Also attached and marked as Exhibit 2.14 is a list of all current Company
employees and the salary of each.
2.15 Representations True and Correct. This Agreement and the
Schedules and Exhibits attached hereto do not contain any untrue statement of a
material fact concerning Company or omits any material fact concerning Company
which is necessary in order to make the statements therein not misleading. All
of the representations and warranties contained herein (including all statements
contained in any certificate or other instrument delivered by or on behalf of
the Shareholders pursuant hereto or in connection with the transactions
contemplated hereby) shall survive the Closing.
2.16 Retirement Plans. Company has no pension plan, profit sharing or
similar employee benefit plan.
2.17 Intellectual Property Rights. Attached hereto as Exhibit 2.17 is
a list of all trademarks and trade names, which are owned by the Company
together with copies of any official notice from any issuing governing
organization.
2.18 Indemnification.
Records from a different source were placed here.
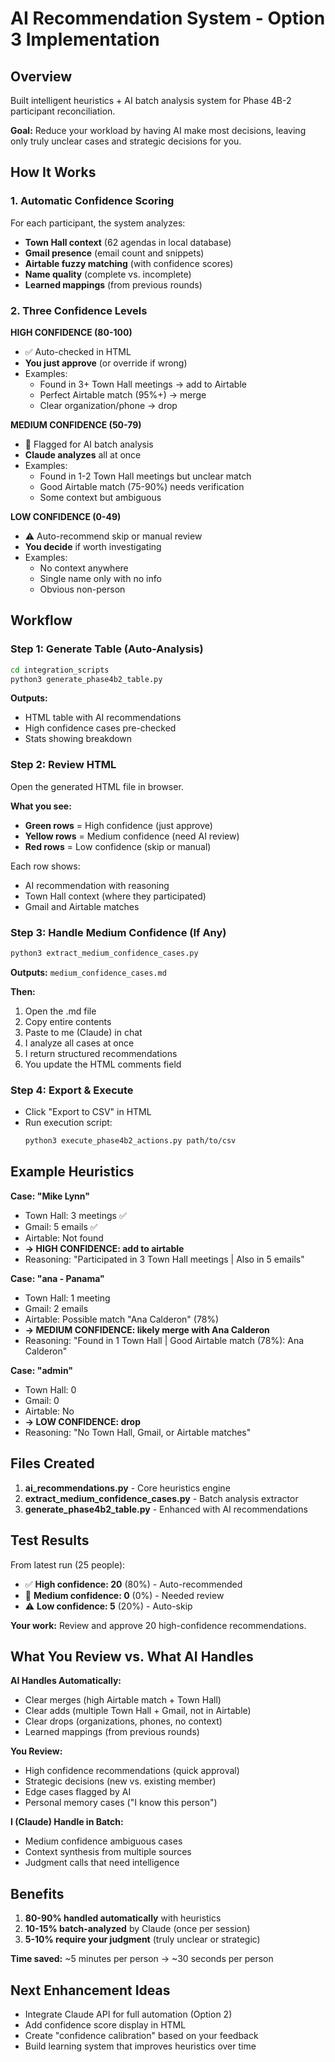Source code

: # AI Recommendation System - Option 3 Implementation

## Overview

Built intelligent heuristics + AI batch analysis system for Phase 4B-2 participant reconciliation.

**Goal:** Reduce your workload by having AI make most decisions, leaving only truly unclear cases and strategic decisions for you.

## How It Works

### 1. Automatic Confidence Scoring

For each participant, the system analyzes:
- **Town Hall context** (62 agendas in local database)
- **Gmail presence** (email count and snippets)
- **Airtable fuzzy matching** (with confidence scores)
- **Name quality** (complete vs. incomplete)
- **Learned mappings** (from previous rounds)

### 2. Three Confidence Levels

**HIGH CONFIDENCE (80-100)**
- ✅ Auto-checked in HTML
- **You just approve** (or override if wrong)
- Examples:
  - Found in 3+ Town Hall meetings → add to Airtable
  - Perfect Airtable match (95%+) → merge
  - Clear organization/phone → drop

**MEDIUM CONFIDENCE (50-79)**
- 🤔 Flagged for AI batch analysis
- **Claude analyzes** all at once
- Examples:
  - Found in 1-2 Town Hall meetings but unclear match
  - Good Airtable match (75-90%) needs verification
  - Some context but ambiguous

**LOW CONFIDENCE (0-49)**
- ⚠️ Auto-recommend skip or manual review
- **You decide** if worth investigating
- Examples:
  - No context anywhere
  - Single name only with no info
  - Obvious non-person

## Workflow

### Step 1: Generate Table (Auto-Analysis)
```bash
cd integration_scripts
python3 generate_phase4b2_table.py
```

**Outputs:**
- HTML table with AI recommendations
- High confidence cases pre-checked
- Stats showing breakdown

### Step 2: Review HTML
Open the generated HTML file in browser.

**What you see:**
- **Green rows** = High confidence (just approve)
- **Yellow rows** = Medium confidence (need AI review)
- **Red rows** = Low confidence (skip or manual)

Each row shows:
- AI recommendation with reasoning
- Town Hall context (where they participated)
- Gmail and Airtable matches

### Step 3: Handle Medium Confidence (If Any)
```bash
python3 extract_medium_confidence_cases.py
```

**Outputs:** `medium_confidence_cases.md`

**Then:**
1. Open the .md file
2. Copy entire contents
3. Paste to me (Claude) in chat
4. I analyze all cases at once
5. I return structured recommendations
6. You update the HTML comments field

### Step 4: Export & Execute
- Click "Export to CSV" in HTML
- Run execution script:
  ```bash
  python3 execute_phase4b2_actions.py path/to/csv
  ```

## Example Heuristics

**Case: "Mike Lynn"**
- Town Hall: 3 meetings ✅
- Gmail: 5 emails ✅  
- Airtable: Not found
- **→ HIGH CONFIDENCE: add to airtable**
- Reasoning: "Participated in 3 Town Hall meetings | Also in 5 emails"

**Case: "ana - Panama"**
- Town Hall: 1 meeting
- Gmail: 2 emails
- Airtable: Possible match "Ana Calderon" (78%)
- **→ MEDIUM CONFIDENCE: likely merge with Ana Calderon**
- Reasoning: "Found in 1 Town Hall | Good Airtable match (78%): Ana Calderon"

**Case: "admin"**
- Town Hall: 0
- Gmail: 0
- Airtable: No
- **→ LOW CONFIDENCE: drop**
- Reasoning: "No Town Hall, Gmail, or Airtable matches"

## Files Created

1. **ai_recommendations.py** - Core heuristics engine
2. **extract_medium_confidence_cases.py** - Batch analysis extractor
3. **generate_phase4b2_table.py** - Enhanced with AI recommendations

## Test Results

From latest run (25 people):
- ✅ **High confidence: 20** (80%) - Auto-recommended
- 🤔 **Medium confidence: 0** (0%) - Needed review
- ⚠️ **Low confidence: 5** (20%) - Auto-skip

**Your work:** Review and approve 20 high-confidence recommendations.

## What You Review vs. What AI Handles

**AI Handles Automatically:**
- Clear merges (high Airtable match + Town Hall)
- Clear adds (multiple Town Hall + Gmail, not in Airtable)
- Clear drops (organizations, phones, no context)
- Learned mappings (from previous rounds)

**You Review:**
- High confidence recommendations (quick approval)
- Strategic decisions (new vs. existing member)
- Edge cases flagged by AI
- Personal memory cases ("I know this person")

**I (Claude) Handle in Batch:**
- Medium confidence ambiguous cases
- Context synthesis from multiple sources
- Judgment calls that need intelligence

## Benefits

1. **80-90% handled automatically** with heuristics
2. **10-15% batch-analyzed** by Claude (once per session)
3. **5-10% require your judgment** (truly unclear or strategic)

**Time saved:** ~5 minutes per person → ~30 seconds per person

## Next Enhancement Ideas

- Integrate Claude API for full automation (Option 2)
- Add confidence score display in HTML
- Create "confidence calibration" based on your feedback
- Build learning system that improves heuristics over time
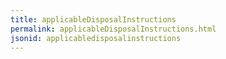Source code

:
 ```yaml
---
title: applicableDisposalInstructions
permalink: applicableDisposalInstructions.html
jsonid: applicabledisposalinstructions
---
```

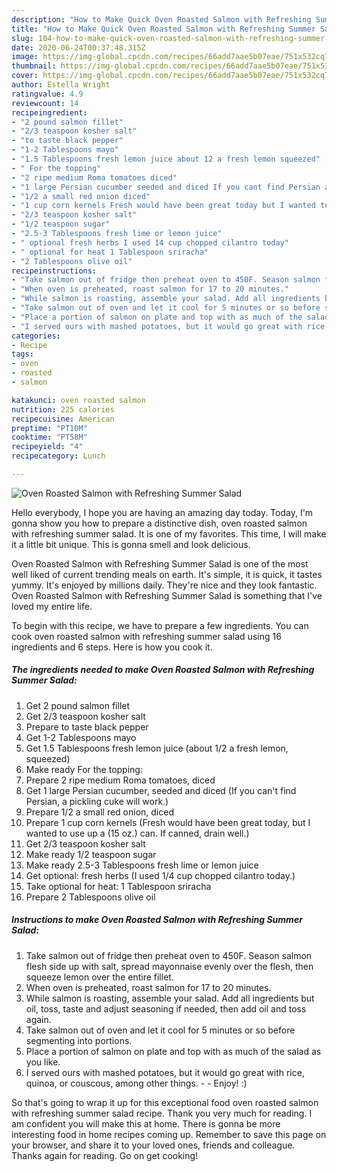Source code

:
 ```yaml
---
description: "How to Make Quick Oven Roasted Salmon with Refreshing Summer Salad"
title: "How to Make Quick Oven Roasted Salmon with Refreshing Summer Salad"
slug: 104-how-to-make-quick-oven-roasted-salmon-with-refreshing-summer-salad
date: 2020-06-24T00:37:48.315Z
image: https://img-global.cpcdn.com/recipes/66add7aae5b07eae/751x532cq70/oven-roasted-salmon-with-refreshing-summer-salad-recipe-main-photo.jpg
thumbnail: https://img-global.cpcdn.com/recipes/66add7aae5b07eae/751x532cq70/oven-roasted-salmon-with-refreshing-summer-salad-recipe-main-photo.jpg
cover: https://img-global.cpcdn.com/recipes/66add7aae5b07eae/751x532cq70/oven-roasted-salmon-with-refreshing-summer-salad-recipe-main-photo.jpg
author: Estella Wright
ratingvalue: 4.9
reviewcount: 14
recipeingredient:
- "2 pound salmon fillet"
- "2/3 teaspoon kosher salt"
- "to taste black pepper"
- "1-2 Tablespoons mayo"
- "1.5 Tablespoons fresh lemon juice about 12 a fresh lemon squeezed"
- " For the topping"
- "2 ripe medium Roma tomatoes diced"
- "1 large Persian cucumber seeded and diced If you cant find Persian a pickling cuke will work"
- "1/2 a small red onion diced"
- "1 cup corn kernels Fresh would have been great today but I wanted to use up a 15 oz can If canned drain well"
- "2/3 teaspoon kosher salt"
- "1/2 teaspoon sugar"
- "2.5-3 Tablespoons fresh lime or lemon juice"
- " optional fresh herbs I used 14 cup chopped cilantro today"
- " optional for heat 1 Tablespoon sriracha"
- "2 Tablespoons olive oil"
recipeinstructions:
- "Take salmon out of fridge then preheat oven to 450F. Season salmon flesh side up with salt, spread mayonnaise evenly over the flesh, then squeeze lemon over the entire fillet."
- "When oven is preheated, roast salmon for 17 to 20 minutes."
- "While salmon is roasting, assemble your salad. Add all ingredients but oil, toss, taste and adjust seasoning if needed, then add oil and toss again."
- "Take salmon out of oven and let it cool for 5 minutes or so before segmenting into portions."
- "Place a portion of salmon on plate and top with as much of the salad as you like."
- "I served ours with mashed potatoes, but it would go great with rice, quinoa, or couscous, among other things.   Enjoy! :)"
categories:
- Recipe
tags:
- oven
- roasted
- salmon

katakunci: oven roasted salmon 
nutrition: 225 calories
recipecuisine: American
preptime: "PT10M"
cooktime: "PT58M"
recipeyield: "4"
recipecategory: Lunch

---
```



![Oven Roasted Salmon with Refreshing Summer Salad](https://img-global.cpcdn.com/recipes/66add7aae5b07eae/751x532cq70/oven-roasted-salmon-with-refreshing-summer-salad-recipe-main-photo.jpg)

Hello everybody, I hope you are having an amazing day today. Today, I'm gonna show you how to prepare a distinctive dish, oven roasted salmon with refreshing summer salad. It is one of my favorites. This time, I will make it a little bit unique. This is gonna smell and look delicious.

Oven Roasted Salmon with Refreshing Summer Salad is one of the most well liked of current trending meals on earth. It's simple, it is quick, it tastes yummy. It's enjoyed by millions daily. They're nice and they look fantastic. Oven Roasted Salmon with Refreshing Summer Salad is something that I've loved my entire life.




To begin with this recipe, we have to prepare a few ingredients. You can cook oven roasted salmon with refreshing summer salad using 16 ingredients and 6 steps. Here is how you cook it.

<!--inarticleads1-->

##### The ingredients needed to make Oven Roasted Salmon with Refreshing Summer Salad:

1. Get 2 pound salmon fillet
1. Get 2/3 teaspoon kosher salt
1. Prepare to taste black pepper
1. Get 1-2 Tablespoons mayo
1. Get 1.5 Tablespoons fresh lemon juice (about 1/2 a fresh lemon, squeezed)
1. Make ready  For the topping:
1. Prepare 2 ripe medium Roma tomatoes, diced
1. Get 1 large Persian cucumber, seeded and diced (If you can&#39;t find Persian, a pickling cuke will work.)
1. Prepare 1/2 a small red onion, diced
1. Prepare 1 cup corn kernels (Fresh would have been great today, but I wanted to use up a (15 oz.) can. If canned, drain well.)
1. Get 2/3 teaspoon kosher salt
1. Make ready 1/2 teaspoon sugar
1. Make ready 2.5-3 Tablespoons fresh lime or lemon juice
1. Get  optional: fresh herbs (I used 1/4 cup chopped cilantro today.)
1. Take  optional for heat: 1 Tablespoon sriracha
1. Prepare 2 Tablespoons olive oil




<!--inarticleads2-->

##### Instructions to make Oven Roasted Salmon with Refreshing Summer Salad:

1. Take salmon out of fridge then preheat oven to 450F. Season salmon flesh side up with salt, spread mayonnaise evenly over the flesh, then squeeze lemon over the entire fillet.
1. When oven is preheated, roast salmon for 17 to 20 minutes.
1. While salmon is roasting, assemble your salad. Add all ingredients but oil, toss, taste and adjust seasoning if needed, then add oil and toss again.
1. Take salmon out of oven and let it cool for 5 minutes or so before segmenting into portions.
1. Place a portion of salmon on plate and top with as much of the salad as you like.
1. I served ours with mashed potatoes, but it would go great with rice, quinoa, or couscous, among other things.  -  - Enjoy! :)




So that's going to wrap it up for this exceptional food oven roasted salmon with refreshing summer salad recipe. Thank you very much for reading. I am confident you will make this at home. There is gonna be more interesting food in home recipes coming up. Remember to save this page on your browser, and share it to your loved ones, friends and colleague. Thanks again for reading. Go on get cooking!
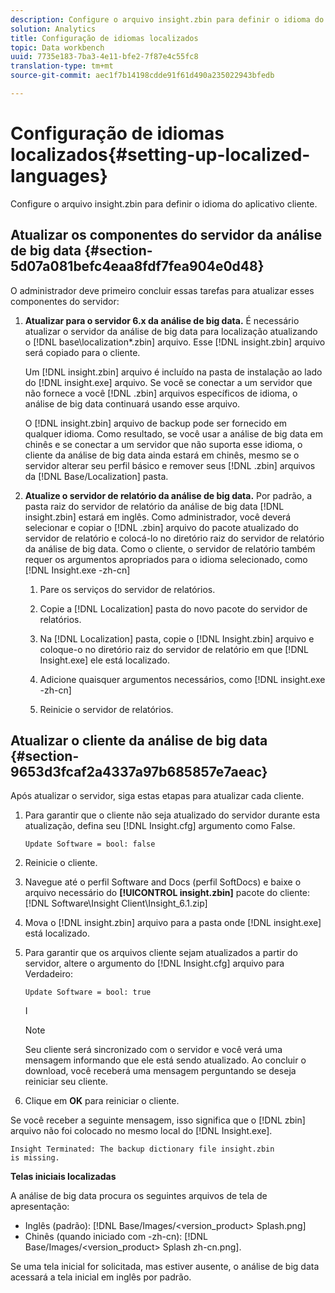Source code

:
 ```yaml
---
description: Configure o arquivo insight.zbin para definir o idioma do aplicativo cliente.
solution: Analytics
title: Configuração de idiomas localizados
topic: Data workbench
uuid: 7735e183-7ba3-4e11-bfe2-7f87e4c55fc8
translation-type: tm+mt
source-git-commit: aec1f7b14198cdde91f61d490a235022943bfedb

---
```



# Configuração de idiomas localizados{#setting-up-localized-languages}

Configure o arquivo insight.zbin para definir o idioma do aplicativo cliente.

## Atualizar os componentes do servidor da análise de big data {#section-5d07a081befc4eaa8fdf7fea904e0d48}

O administrador deve primeiro concluir essas tarefas para atualizar esses componentes do servidor:

1. **Atualizar para o servidor 6.x da análise de big data.** É necessário atualizar o servidor da análise de big data para localização atualizando o [!DNL base\localization\*.zbin] arquivo. Esse [!DNL insight.zbin] arquivo será copiado para o cliente.

   Um [!DNL insight.zbin] arquivo é incluído na pasta de instalação ao lado do [!DNL insight.exe] arquivo. Se você se conectar a um servidor que não fornece a você [!DNL .zbin] arquivos específicos de idioma, o análise de big data continuará usando esse arquivo.

   O [!DNL insight.zbin] arquivo de backup pode ser fornecido em qualquer idioma. Como resultado, se você usar a análise de big data em chinês e se conectar a um servidor que não suporta esse idioma, o cliente da análise de big data ainda estará em chinês, mesmo se o servidor alterar seu perfil básico e remover seus [!DNL .zbin] arquivos da [!DNL Base/Localization] pasta.

1. **Atualize o servidor de relatório da análise de big data.** Por padrão, a pasta raiz do servidor de relatório da análise de big data [!DNL insight.zbin] estará em inglês. Como administrador, você deverá selecionar e copiar o [!DNL .zbin] arquivo do pacote atualizado do servidor de relatório e colocá-lo no diretório raiz do servidor de relatório da análise de big data. Como o cliente, o servidor de relatório também requer os argumentos apropriados para o idioma selecionado, como [!DNL Insight.exe -zh-cn]

   1. Pare os serviços do servidor de relatórios.
   1. Copie a [!DNL Localization] pasta do novo pacote do servidor de relatórios.
   1. Na [!DNL Localization] pasta, copie o [!DNL Insight.zbin] arquivo e coloque-o no diretório raiz do servidor de relatório em que [!DNL Insight.exe] ele está localizado.

   1. Adicione quaisquer argumentos necessários, como [!DNL insight.exe -zh-cn]
   1. Reinicie o servidor de relatórios.

## Atualizar o cliente da análise de big data {#section-9653d3fcaf2a4337a97b685857e7aeac}

Após atualizar o servidor, siga estas etapas para atualizar cada cliente.

1. Para garantir que o cliente não seja atualizado do servidor durante esta atualização, defina seu [!DNL Insight.cfg] argumento como False.

   ```
   Update Software = bool: false
   ```

1. Reinicie o cliente.
1. Navegue até o perfil Software and Docs (perfil SoftDocs) e baixe o arquivo necessário do **[!UICONTROL insight.zbin]** pacote do cliente: [!DNL Software\Insight Client\Insight_6.1.zip]

1. Mova o [!DNL insight.zbin] arquivo para a pasta onde [!DNL insight.exe] está localizado.

1. Para garantir que os arquivos cliente sejam atualizados a partir do servidor, altere o argumento do [!DNL Insight.cfg] arquivo para Verdadeiro:

   ```
   Update Software = bool: true
   ```

   I

   >[!NOTE]
   >
   >Seu cliente será sincronizado com o servidor e você verá uma mensagem informando que ele está sendo atualizado. Ao concluir o download, você receberá uma mensagem perguntando se deseja reiniciar seu cliente.

1. Clique em **OK** para reiniciar o cliente.

Se você receber a seguinte mensagem, isso significa que o [!DNL zbin] arquivo não foi colocado no mesmo local do [!DNL Insight.exe].

```
Insight Terminated: The backup dictionary file insight.zbin 
is missing.
```

**Telas iniciais localizadas**

A análise de big data procura os seguintes arquivos de tela de apresentação:

* Inglês (padrão): [!DNL Base/Images/<version_product> Splash.png]
* Chinês (quando iniciado com -zh-cn): [!DNL Base/Images/<version_product> Splash zh-cn.png].

Se uma tela inicial for solicitada, mas estiver ausente, o análise de big data acessará a tela inicial em inglês por padrão.

<!-- <a id="section_91AE5EF234C14652A7B04082A22629AB"></a> -->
The Company shall indemnify and hold Buyer, its
officers and directors, harmless of and in respect of:
(1) Any damage of loss resulting from any loss, any liability of any kind
or nature which is not set forth in the financial statements, damage,
misrepresentation, breach of warranty or non-fulfillment on the part of Company
under this Agreement or from any misrepresentation or omission from any
certificates or other instruments furnished to Company pursuant to this
Agreement.
(2) All actions, suits, proceedings, demands assessments, judgments, costs
and expenses incident to any of the foregoing including reasonable attorney's
fees and all costs incurred by Buyer to enforce this agreement against Company.
ARTICLE III
REPRESENTATIONS AND WARRANTIES OF BUYER
Buyer represents and warrants to the Shareholder and Company that:
3.01 Incorporation, Common Stock, Etc. Buyer is a corporation duly
organized and existing in good standing under the laws of the State of Nevada.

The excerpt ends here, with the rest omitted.